HOW TO COMPLETE THIS TASK: Leave the pictures out and write out the rest of the listing word for word.

### SUPPLIED MATERIAL

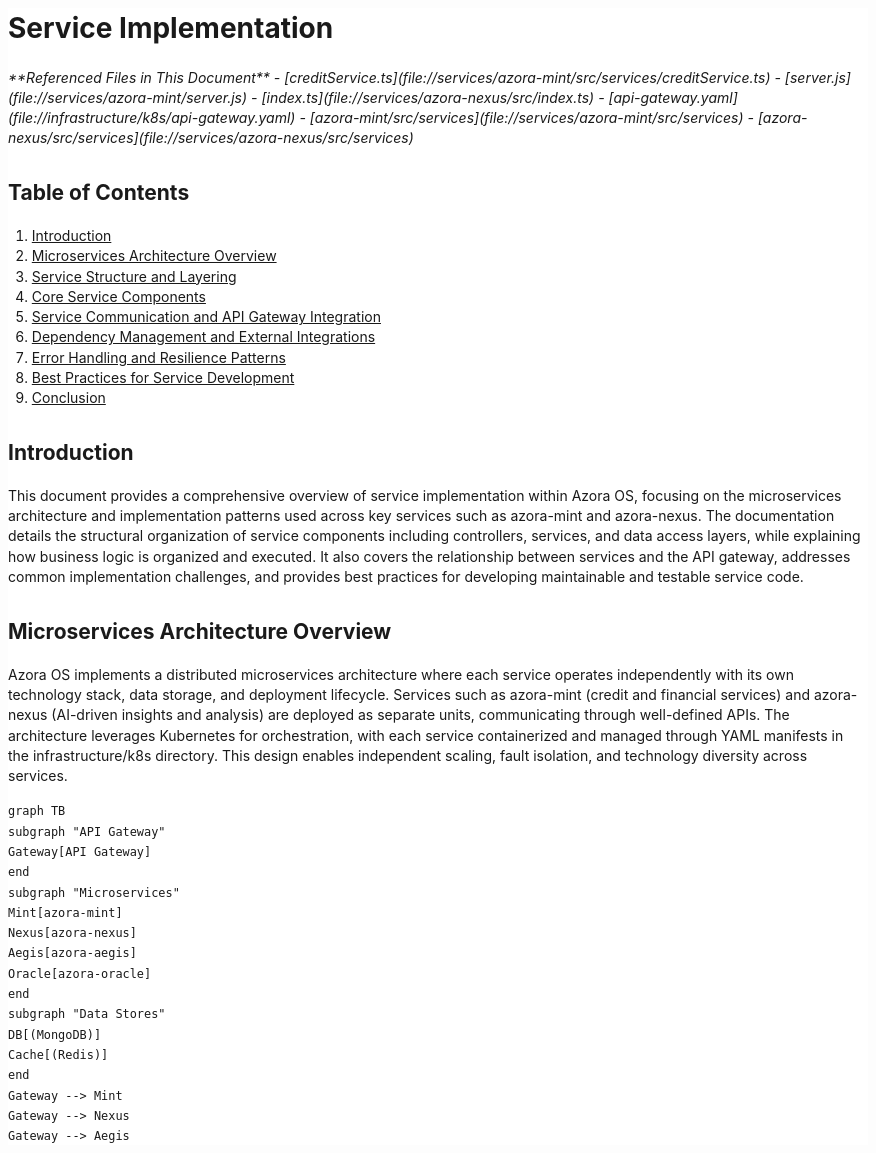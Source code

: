 # Service Implementation

<cite>
**Referenced Files in This Document**   
- [creditService.ts](file://services/azora-mint/src/services/creditService.ts)
- [server.js](file://services/azora-mint/server.js)
- [index.ts](file://services/azora-nexus/src/index.ts)
- [api-gateway.yaml](file://infrastructure/k8s/api-gateway.yaml)
- [azora-mint/src/services](file://services/azora-mint/src/services)
- [azora-nexus/src/services](file://services/azora-nexus/src/services)
</cite>

## Table of Contents
1. [Introduction](#introduction)
2. [Microservices Architecture Overview](#microservices-architecture-overview)
3. [Service Structure and Layering](#service-structure-and-layering)
4. [Core Service Components](#core-service-components)
5. [Service Communication and API Gateway Integration](#service-communication-and-api-gateway-integration)
6. [Dependency Management and External Integrations](#dependency-management-and-external-integrations)
7. [Error Handling and Resilience Patterns](#error-handling-and-resilience-patterns)
8. [Best Practices for Service Development](#best-practices-for-service-development)
9. [Conclusion](#conclusion)

## Introduction
This document provides a comprehensive overview of service implementation within Azora OS, focusing on the microservices architecture and implementation patterns used across key services such as azora-mint and azora-nexus. The documentation details the structural organization of service components including controllers, services, and data access layers, while explaining how business logic is organized and executed. It also covers the relationship between services and the API gateway, addresses common implementation challenges, and provides best practices for developing maintainable and testable service code.

## Microservices Architecture Overview
Azora OS implements a distributed microservices architecture where each service operates independently with its own technology stack, data storage, and deployment lifecycle. Services such as azora-mint (credit and financial services) and azora-nexus (AI-driven insights and analysis) are deployed as separate units, communicating through well-defined APIs. The architecture leverages Kubernetes for orchestration, with each service containerized and managed through YAML manifests in the infrastructure/k8s directory. This design enables independent scaling, fault isolation, and technology diversity across services.

```mermaid
graph TB
subgraph "API Gateway"
Gateway[API Gateway]
end
subgraph "Microservices"
Mint[azora-mint]
Nexus[azora-nexus]
Aegis[azora-aegis]
Oracle[azora-oracle]
end
subgraph "Data Stores"
DB[(MongoDB)]
Cache[(Redis)]
end
Gateway --> Mint
Gateway --> Nexus
Gateway --> Aegis
```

######

FINAL ANSWER:
Source code

: # Service Implementation

<cite>
**Referenced Files in This Document**   
- [creditService.ts](file://services/azora-mint/src/services/creditService.ts)
- [server.js](file://services/azora-mint/server.js)
- [index.ts](file://services/azora-nexus/src/index.ts)
- [api-gateway.yaml](file://infrastructure/k8s/api-gateway.yaml)
- [azora-mint/src/services](file://services/azora-mint/src/services)
- [azora-nexus/src/services](file://services/azora-nexus/src/services)
</cite>

## Table of Contents
1. [Introduction](#introduction)
2. [Microservices Architecture Overview](#microservices-architecture-overview)
3. [Service Structure and Layering](#service-structure-and-layering)
4. [Core Service Components](#core-service-components)
5. [Service Communication and API Gateway Integration](#service-communication-and-api-gateway-integration)
6. [Dependency Management and External Integrations](#dependency-management-and-external-integrations)
7. [Error Handling and Resilience Patterns](#error-handling-and-resilience-patterns)
8. [Best Practices for Service Development](#best-practices-for-service-development)
9. [Conclusion](#conclusion)

## Introduction
This document provides a comprehensive overview of service implementation within Azora OS, focusing on the microservices architecture and implementation patterns used across key services such as azora-mint and azora-nexus. The documentation details the structural organization of service components including controllers, services, and data access layers, while explaining how business logic is organized and executed. It also covers the relationship between services and the API gateway, addresses common implementation challenges, and provides best practices for developing maintainable and testable service code.

## Microservices Architecture Overview
Azora OS implements a distributed microservices architecture where each service operates independently with its own technology stack, data storage, and deployment lifecycle. Services such as azora-mint (credit and financial services) and azora-nexus (AI-driven insights and analysis) are deployed as separate units, communicating through well-defined APIs. The architecture leverages Kubernetes for orchestration, with each service containerized and managed through YAML manifests in the infrastructure/k8s directory. This design enables independent scaling, fault isolation, and technology diversity across services.

```mermaid
graph TB
subgraph "API Gateway"
Gateway[API Gateway]
end
subgraph "Microservices"
Mint[azora-mint]
Nexus[azora-nexus]
Aegis[azora-aegis]
Oracle[azora-oracle]
end
subgraph "Data Stores"
DB[(MongoDB)]
Cache[(Redis)]
end
Gateway --> Mint
Gateway --> Nexus
Gateway --> Aegis
```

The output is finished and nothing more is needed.